● **Aim of the exercise**
Using the records below, write out again exactly the lines that begin at the line containing "equation. The term" and end at the line containing "post-hoc explanatory variables", and no other lines.

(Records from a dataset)
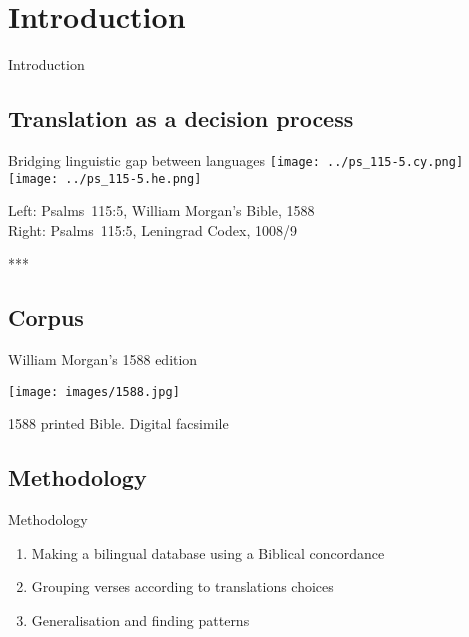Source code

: \setcounter{section}{-1}
\section{Introduction}

\begin{frame}{}
	\begin{center}
		Introduction
	\end{center}
\end{frame}



\subsection{Translation as a decision process}

\begin{frame}{Bridging linguistic gap between languages}
	\texttt{[image: ../ps\_115-5.cy.png]}
	\hfill
	\texttt{[image: ../ps\_115-5.he.png]}

	\vfill

	Left: Psalms~115:5, William Morgan’s Bible, 1588\\
	Right: Psalms~115:5, Leningrad Codex, 1008/9
\end{frame}



\begin{frame}{***}
\end{frame}



\subsection{Corpus}

\begin{frame}{William Morgan’s 1588 edition}
	\begin{center}
		\texttt{[image: images/1588.jpg]}

		\vfill

		1588 printed Bible. Digital facsimile
	\end{center}
\end{frame}



\subsection{Methodology}

\begin{frame}{Methodology}
	\begin{enumerate}
		\item Making a bilingual database using a Biblical concordance
		\item Grouping verses according to translations choices
		\item Generalisation and finding patterns
	\end{enumerate}
\end{frame}



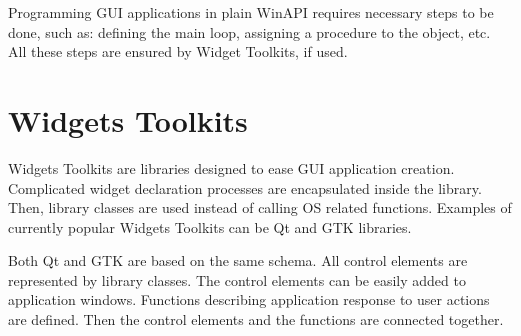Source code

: Programming GUI applications in plain WinAPI requires necessary steps to be done, such as: defining the main loop, assigning a procedure to the object, etc. All these steps are ensured by Widget Toolkits, if used. 

\begin{comment}

\section{GUI programming in Windows API}
Development of GUI application for Windows is possible with Windows API. This is the name given to a set of various APIs - communication interfaces for performing services. These communication interfaces offer manipulation with file-system, devices and also creating graphic windows.

Most common parts of Windows API are:
\begin{itemize}
\item \clist{kernel32.dll}, which is needed for memory management, input/output, process and thread creation.
\item \clist{user32.dll} for creating GUI elements, such as windows, buttons, etc.
\item \clist{shell32.dll} which offers access to Windows command line
\item \clist{WinSock} to use network
\end{itemize}
\end{comment}

\section{Widgets Toolkits}
\label{guiframeworks}
Widgets Toolkits are libraries designed to ease GUI application creation. Complicated widget declaration processes are encapsulated inside the library. Then, library classes are used instead of calling OS related functions. Examples of currently popular Widgets Toolkits can be Qt and GTK libraries\cite[pages~413-416]{qtvsgtk}.

Both Qt and GTK are based on the same schema. All control elements are represented by library classes. The control elements can be easily added to application windows. Functions describing application response to user actions are defined. Then the control elements and the functions are connected together.

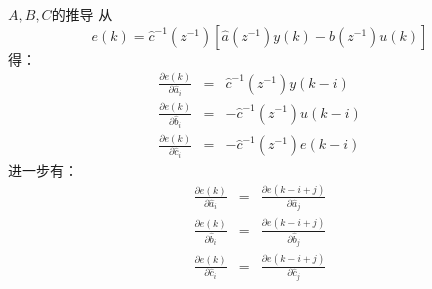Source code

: 
\begin{frame}{$A,B,C$的推导}
从
$$
e(k) = \hat c^{-1}(z^{-1})[\hat a(z^{-1})y(k)-\hat b(z^{-1})u(k)]
$$
得：
\begin{eqnarray*}
\frac{\partial e(k)}{\partial \hat a_i} &=& \hat c^{-1}(z^{-1})y(k-i) \\
\frac{\partial e(k)}{\partial \hat b_i} &=& -\hat c^{-1}(z^{-1})u(k-i) \\
\frac{\partial e(k)}{\partial \hat c_i} &=& -\hat c^{-1}(z^{-1})e(k-i) 
\end{eqnarray*}
进一步有：
\begin{eqnarray*}
\frac{\partial e(k)}{\partial \hat a_i} &=& \frac{\partial e(k-i+j)}{\partial \hat a_j} \\
\frac{\partial e(k)}{\partial \hat b_i} &=& \frac{\partial e(k-i+j)}{\partial \hat b_j} \\
\frac{\partial e(k)}{\partial \hat c_i} &=&  \frac{\partial e(k-i+j)}{\partial \hat c_j} 
\end{eqnarray*}

\end{frame}

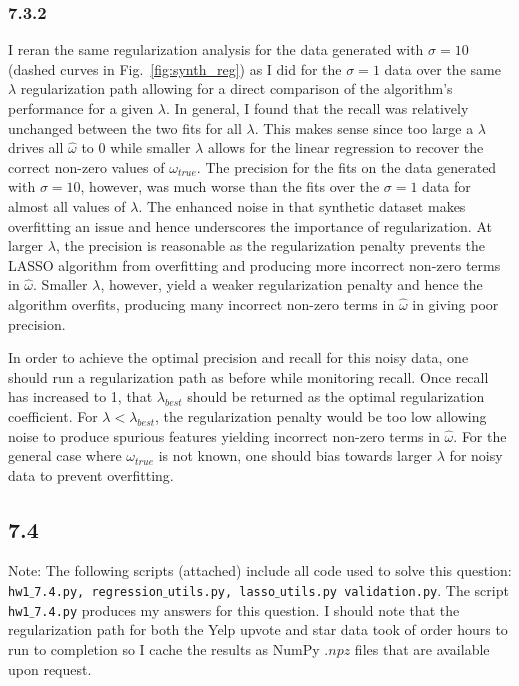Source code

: \documentclass[12pt]{amsart}
\begin{document}
\subsubsection*{7.3.2}

I reran the same regularization analysis for the data generated with $\sigma = 10$ (dashed curves in Fig.~\ref{fig:synth_reg}) as I did for the $\sigma = 1$ data over the same $\lambda$ regularization path allowing for a direct comparison of the algorithm's performance for a given $\lambda$.  In general, I found that the recall was relatively unchanged between the two fits for all $\lambda$.  This makes sense since too large a $\lambda$ drives all $\hat{\omega}$ to 0 while smaller $\lambda$ allows for the linear regression to recover the correct non-zero values of $\omega_{true}$.  The precision for the fits on the data generated with $\sigma = 10$, however, was much worse than the fits over the $\sigma = 1$ data for almost all values of $\lambda$.  The enhanced noise in that synthetic dataset makes overfitting an issue and hence underscores the importance of regularization.  At larger $\lambda$, the precision is reasonable as the regularization penalty prevents the LASSO algorithm from overfitting and producing more incorrect non-zero terms in $\hat{\omega}$.  Smaller $\lambda$, however, yield a weaker regularization penalty and hence the algorithm overfits, producing many incorrect non-zero terms in $\hat{\omega}$ in giving poor precision.  

In order to achieve the optimal precision and recall for this noisy data, one should run a regularization path as before while monitoring recall.  Once recall has increased to 1, that $\lambda_{best}$ should be returned as the optimal regularization coefficient.  For $\lambda < \lambda_{best}$, the regularization penalty would be too low allowing noise to produce spurious features yielding incorrect non-zero terms in $\hat{\omega}$.  For the general case where $\omega_{true}$ is not known, one should bias towards larger $\lambda$ for noisy data to prevent overfitting.

\subsection*{7.4}

Note: The following scripts (attached) include all code used to solve this question: {\tt hw1$\_$7.4.py, regression$\_$utils.py, lasso$\_$utils.py  validation.py}.  The script {\tt hw1$\_$7.4.py} produces my answers for this question.  I should note that the regularization path for both the Yelp upvote and star data took of order hours to run to completion so I cache the results as NumPy $.npz$ files that are available upon request.  
\end{document}
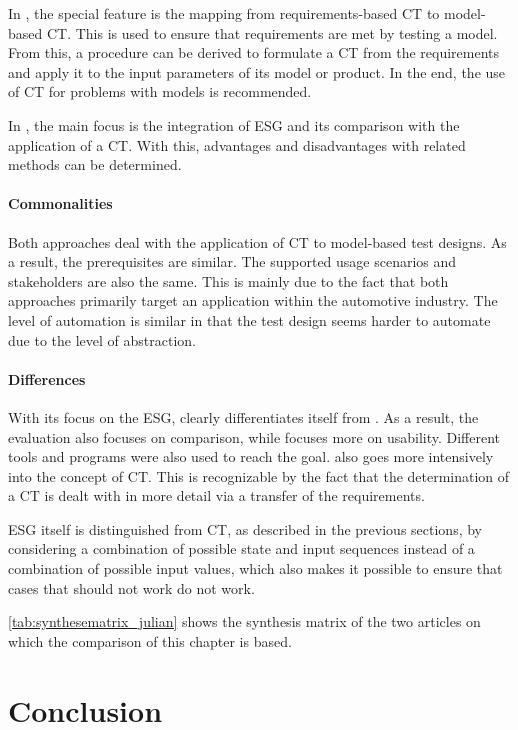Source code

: In \cite{Conrad}, the special feature is the mapping from requirements-based CT to model-based CT. This is used to ensure that requirements are met by testing a model. From this, a procedure can be derived to formulate a CT from the requirements and apply it to the input parameters of its model or product. In the end, the use of CT for problems with models is recommended. 

In \cite{Belli}, the main focus is the integration of ESG and its comparison with the application of a CT. With this, advantages and disadvantages with related methods can be determined.

\paragraph{Commonalities}

Both approaches deal with the application of CT to model-based test designs. As a result, the prerequisites are similar. The supported usage scenarios and stakeholders are also the same. This is mainly due to the fact that both approaches primarily target an application within the automotive industry. The level of automation is similar in that the test design seems harder to automate due to the level of abstraction.

\paragraph{Differences}

With its focus on the ESG, \cite{Belli} clearly differentiates itself from \cite{Conrad}. As a result, the evaluation also focuses on comparison, while \cite{Conrad} focuses more on usability. Different tools and programs were also used to reach the goal. \cite{Conrad} also goes more intensively into the concept of CT. This is recognizable by the fact that the determination of a CT is dealt with in more detail via a transfer of the requirements.

ESG itself is distinguished from CT, as described in the previous sections, by considering a combination of possible state and input sequences instead of a combination of possible input values, which also makes it possible to ensure that cases that should not work do not work.

\autoref{tab:synthesematrix_julian} shows the synthesis matrix of the two articles on which the comparison of this chapter is based. 

\section{Conclusion}
\label{Kap:Conclusion}

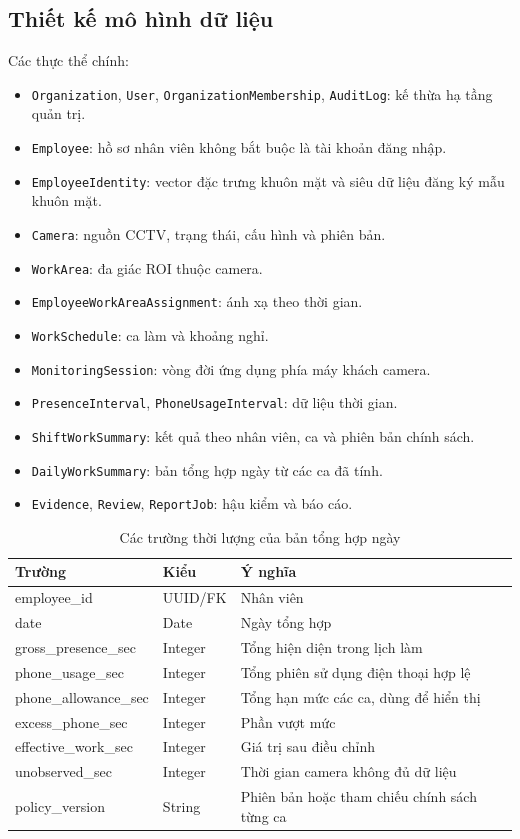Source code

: \subsection{Thiết kế mô hình dữ liệu}
Các thực thể chính:
\begin{itemize}
\item \texttt{Organization}, \texttt{User}, \texttt{OrganizationMembership}, \texttt{AuditLog}: kế thừa hạ tầng quản trị.
\item \texttt{Employee}: hồ sơ nhân viên không bắt buộc là tài khoản đăng nhập.
\item \texttt{EmployeeIdentity}: vector đặc trưng khuôn mặt và siêu dữ liệu đăng ký mẫu khuôn mặt.
\item \texttt{Camera}: nguồn CCTV, trạng thái, cấu hình và phiên bản.
\item \texttt{WorkArea}: đa giác ROI thuộc camera.
\item \texttt{EmployeeWorkAreaAssignment}: ánh xạ theo thời gian.
\item \texttt{WorkSchedule}: ca làm và khoảng nghỉ.
\item \texttt{MonitoringSession}: vòng đời ứng dụng phía máy khách camera.
\item \texttt{PresenceInterval}, \texttt{PhoneUsageInterval}: dữ liệu thời gian.
\item \texttt{ShiftWorkSummary}: kết quả theo nhân viên, ca và phiên bản chính sách.
\item \texttt{DailyWorkSummary}: bản tổng hợp ngày từ các ca đã tính.
\item \texttt{Evidence}, \texttt{Review}, \texttt{ReportJob}: hậu kiểm và báo cáo.
\end{itemize}

\begin{table}[H]
\centering
\caption{Các trường thời lượng của bản tổng hợp ngày}
\label{tab:summary-fields}
\begin{tabularx}{\textwidth}{p{4.4cm}p{3.3cm}X}
\toprule
\textbf{Trường} & \textbf{Kiểu} & \textbf{Ý nghĩa}\\
\midrule
employee\_id & UUID/FK & Nhân viên\\
date & Date & Ngày tổng hợp\\
gross\_presence\_sec & Integer & Tổng hiện diện trong lịch làm\\
phone\_usage\_sec & Integer & Tổng phiên sử dụng điện thoại hợp lệ\\
phone\_allowance\_sec & Integer & Tổng hạn mức các ca, dùng để hiển thị\\
excess\_phone\_sec & Integer & Phần vượt mức\\
effective\_work\_sec & Integer & Giá trị sau điều chỉnh\\
unobserved\_sec & Integer & Thời gian camera không đủ dữ liệu\\
policy\_version & String & Phiên bản hoặc tham chiếu chính sách từng ca\\
\bottomrule
\end{tabularx}
\end{table}

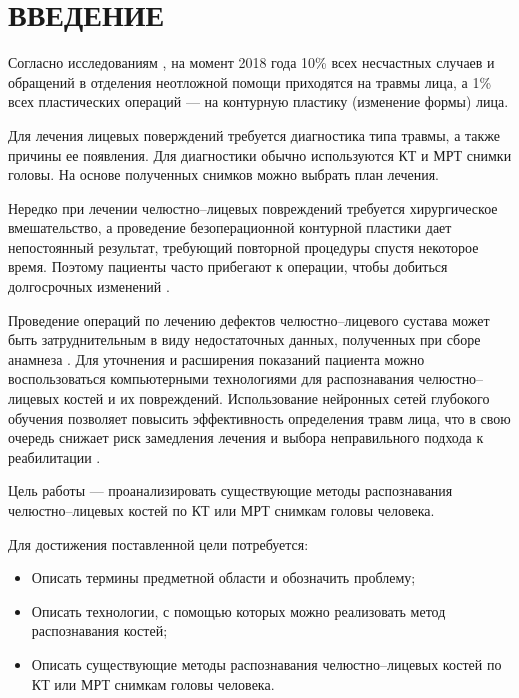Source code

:\section*{ВВЕДЕНИЕ}

Согласно исследованиям \cite{facialfracs0}\cite{isaps}, на момент 2018 года 10\% всех несчастных случаев и обращений в отделения неотложной помощи приходятся на травмы лица, а 1\% всех пластических операций --- на контурную пластику (изменение формы) лица.

Для лечения лицевых поверждений требуется диагностика типа травмы, а также причины ее появления. Для диагностики обычно используются КТ и МРТ снимки головы. На основе полученных снимков можно выбрать план лечения.

Нередко при лечении челюстно--лицевых повреждений требуется хирургическое вмешательство, а проведение безоперационной контурной пластики дает непостоянный результат, требующий повторной процедуры спустя некоторое время. Поэтому пациенты часто прибегают к операции, чтобы добиться долгосрочных изменений \cite{isaps}.

Проведение операций по лечению дефектов челюстно--лицевого сустава может быть затруднительным в виду недостаточных данных, полученных при сборе анамнеза \cite{facialfracs1}. Для уточнения и расширения показаний пациента можно воспользоваться компьютерными технологиями для распознавания челюстно--лицевых костей и их повреждений. Использование нейронных сетей глубокого обучения позволяет повысить эффективность определения травм лица, что в свою очередь снижает риск замедления лечения и выбора неправильного подхода к реабилитации \cite{facialfracs2}.

Цель работы --- проанализировать существующие методы распознавания челюстно--лицевых костей по КТ или МРТ снимкам головы человека.

Для достижения поставленной цели потребуется:
\begin{itemize}
\item Описать термины предметной области и обозначить проблему;
\item Описать технологии, с помощью которых можно реализовать метод распознавания костей;
\item Описать существующие методы распознавания челюстно--лицевых костей по КТ или МРТ снимкам головы человека.
\end{itemize}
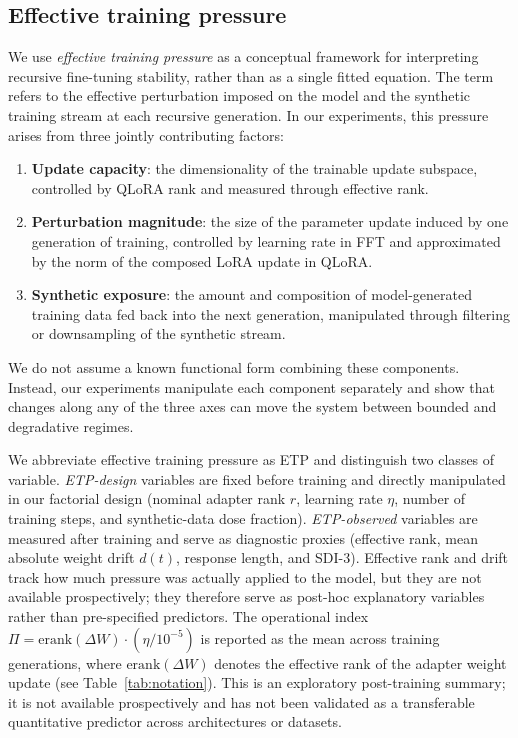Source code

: \documentclass[a4paper,fleqn]{cas-dc}
\newif\ifshowchanges
\newcommand{\rev}[1]{\ifshowchanges{\color{blue}#1}\else{#1}\fi}
\begin{document}
\subsection{Effective training pressure}\label{sec:pressure}

We use \textit{effective training pressure} as a conceptual framework for
interpreting recursive fine-tuning stability, rather than as a single fitted
equation. The term refers to the effective perturbation imposed on the model and
the synthetic training stream at each recursive generation. In our experiments,
this pressure arises from three jointly contributing factors:

\begin{enumerate}
    \item \textbf{Update capacity}: the dimensionality of the trainable update
    subspace, controlled by QLoRA rank and measured through effective rank.

    \item \textbf{Perturbation magnitude}: the size of the parameter update
    induced by one generation of training, controlled by learning rate in FFT and
    approximated by the norm of the composed LoRA update in QLoRA.

    \item \textbf{Synthetic exposure}: the amount and composition of
    model-generated training data fed back into the next generation, manipulated
    through filtering or downsampling of the synthetic stream.
\end{enumerate}

We do not assume a known functional form combining these components. Instead,
our experiments manipulate each component separately and show that changes along
any of the three axes can move the system between bounded and degradative
regimes.

\rev{We abbreviate effective training pressure as ETP and distinguish two classes of variable. \emph{ETP-design} variables are fixed before training and
directly manipulated in our factorial design (nominal adapter rank $r$, learning
rate $\eta$, number of training steps, and synthetic-data dose fraction). \emph{ETP-observed} variables are measured after training and serve as diagnostic
proxies (effective rank, mean absolute weight drift $d(t)$, response length, and
SDI-3). Effective rank and drift track how much pressure was actually applied to
the model, but they are not available prospectively; they therefore serve as
post-hoc explanatory variables rather than pre-specified predictors. The
operational index $\Pi = \mathrm{erank}(\Delta W) \cdot (\eta / 10^{-5})$ is reported as the mean across training generations, where $\mathrm{erank}(\Delta W)$ denotes the effective rank of the adapter weight update (see Table~\ref{tab:notation}). This is
an exploratory post-training summary; it is not available prospectively and has not been validated as a transferable quantitative predictor across architectures or datasets.}
\end{document}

● **Exercise solution**
equation. The term refers to the effective perturbation imposed on the model and
the synthetic training stream at each recursive generation. In our experiments,
this pressure arises from three jointly contributing factors:

\begin{enumerate}
    \item \textbf{Update capacity}: the dimensionality of the trainable update
    subspace, controlled by QLoRA rank and measured through effective rank.

    \item \textbf{Perturbation magnitude}: the size of the parameter update
    induced by one generation of training, controlled by learning rate in FFT and
    approximated by the norm of the composed LoRA update in QLoRA.

    \item \textbf{Synthetic exposure}: the amount and composition of
    model-generated training data fed back into the next generation, manipulated
    through filtering or downsampling of the synthetic stream.
\end{enumerate}

We do not assume a known functional form combining these components. Instead,
our experiments manipulate each component separately and show that changes along
any of the three axes can move the system between bounded and degradative
regimes.

\rev{We abbreviate effective training pressure as ETP and distinguish two classes of variable. \emph{ETP-design} variables are fixed before training and
directly manipulated in our factorial design (nominal adapter rank $r$, learning
rate $\eta$, number of training steps, and synthetic-data dose fraction). \emph{ETP-observed} variables are measured after training and serve as diagnostic
proxies (effective rank, mean absolute weight drift $d(t)$, response length, and
SDI-3). Effective rank and drift track how much pressure was actually applied to
the model, but they are not available prospectively; they therefore serve as
post-hoc explanatory variables rather than pre-specified predictors. The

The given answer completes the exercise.